### Exercise directions
Produce word for word the lines of the data below running from the one that has "### 3️⃣ Create a .env File" to the one that has "OpenZeppelin’s ERC-20 library", inclusive, and no others.

───── Data provided

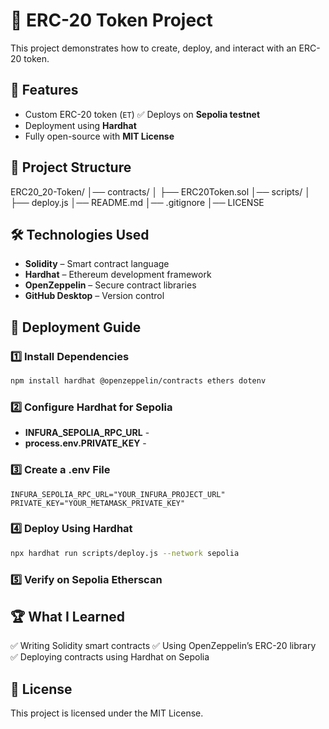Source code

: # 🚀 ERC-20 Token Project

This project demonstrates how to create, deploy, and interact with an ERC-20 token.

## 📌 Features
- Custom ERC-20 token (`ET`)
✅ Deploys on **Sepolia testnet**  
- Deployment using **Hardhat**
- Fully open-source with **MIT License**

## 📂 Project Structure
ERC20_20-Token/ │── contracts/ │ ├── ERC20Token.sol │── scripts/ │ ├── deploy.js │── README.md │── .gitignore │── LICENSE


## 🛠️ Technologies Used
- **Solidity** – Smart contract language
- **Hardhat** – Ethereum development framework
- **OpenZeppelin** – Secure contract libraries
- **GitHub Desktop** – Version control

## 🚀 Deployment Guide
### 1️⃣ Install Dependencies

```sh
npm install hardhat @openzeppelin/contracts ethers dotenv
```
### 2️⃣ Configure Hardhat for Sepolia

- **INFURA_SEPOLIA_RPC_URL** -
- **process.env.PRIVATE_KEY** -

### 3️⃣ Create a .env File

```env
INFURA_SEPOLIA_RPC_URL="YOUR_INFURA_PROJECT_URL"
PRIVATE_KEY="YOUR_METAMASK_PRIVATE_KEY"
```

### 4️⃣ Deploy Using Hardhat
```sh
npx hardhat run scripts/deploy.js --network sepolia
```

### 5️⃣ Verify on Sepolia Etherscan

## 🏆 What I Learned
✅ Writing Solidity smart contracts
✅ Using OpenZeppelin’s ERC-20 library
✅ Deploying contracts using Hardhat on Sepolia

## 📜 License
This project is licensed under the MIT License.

──────────

### Expected answer
### 3️⃣ Create a .env File

```env
INFURA_SEPOLIA_RPC_URL="YOUR_INFURA_PROJECT_URL"
PRIVATE_KEY="YOUR_METAMASK_PRIVATE_KEY"
```

### 4️⃣ Deploy Using Hardhat
```sh
npx hardhat run scripts/deploy.js --network sepolia
```

### 5️⃣ Verify on Sepolia Etherscan

## 🏆 What I Learned
✅ Writing Solidity smart contracts
✅ Using OpenZeppelin’s ERC-20 library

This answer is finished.